Relatively-Weighted Views
For relatively-weighted views the following rules apply:
- For every plan entry that has no children and doesn’t have a weight explicitly specified a weight of an entry defaults to 1
- For every plan entry that has children and doesn’t have a weight explicitly specified a weight of an entry defaults to 1
Absolutely-Weighted Views
For absolutely-weighted views the following rules apply:
- For every plan entry that has no children and doesn’t have a weight explicitly specified a weight of an entry defaults to 1
- For every plan entry that has children and doesn’t have a weight explicitly specified a weight of an entry defaults to the sum of weights of its direct children.
Calculating Plan Entry Completion Percentage
For every plan entry, unless a completion percentage is set explicitly, a completion percentage is calculated by dividing a sum of the products of the weights of each child plan entry and their respective completion percentages by the total weight of plan entry’s children.2
Weighting Summary
As you can, hopefully, see from the above rules the absolute plan entry weighting the completion percentage is affected by the total weight of all of the children of a plan entry recursively, whereas for relative plan entry weighting the completion percentage is only affected by the total weight of the direct children.

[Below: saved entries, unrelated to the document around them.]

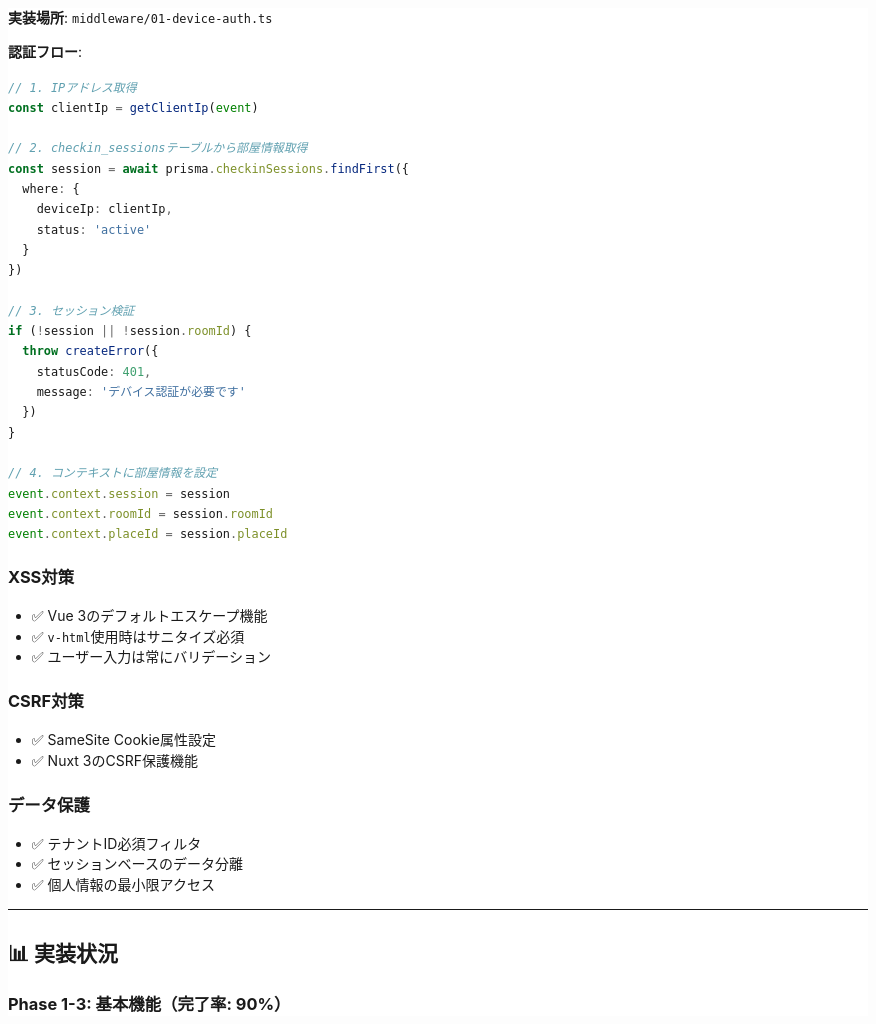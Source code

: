 **実装場所**: `middleware/01-device-auth.ts`

**認証フロー**:
```typescript
// 1. IPアドレス取得
const clientIp = getClientIp(event)

// 2. checkin_sessionsテーブルから部屋情報取得
const session = await prisma.checkinSessions.findFirst({
  where: {
    deviceIp: clientIp,
    status: 'active'
  }
})

// 3. セッション検証
if (!session || !session.roomId) {
  throw createError({
    statusCode: 401,
    message: 'デバイス認証が必要です'
  })
}

// 4. コンテキストに部屋情報を設定
event.context.session = session
event.context.roomId = session.roomId
event.context.placeId = session.placeId
```

### XSS対策

- ✅ Vue 3のデフォルトエスケープ機能
- ✅ `v-html`使用時はサニタイズ必須
- ✅ ユーザー入力は常にバリデーション

### CSRF対策

- ✅ SameSite Cookie属性設定
- ✅ Nuxt 3のCSRF保護機能

### データ保護

- ✅ テナントID必須フィルタ
- ✅ セッションベースのデータ分離
- ✅ 個人情報の最小限アクセス

---

## 📊 実装状況

### Phase 1-3: 基本機能（完了率: 90%）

1Be aware that while it’s possible to reference enumerated IDs from within dependencies in the same manner as user-specified IDs, you’re highly advised NOT to do so – enumeration changes will likely force you to repopulate your dependencies every time.
2While the rule for calculating completion percentage of a plan entry is identical for both relatively- and absolutely-weighted views, the results will differ significantly!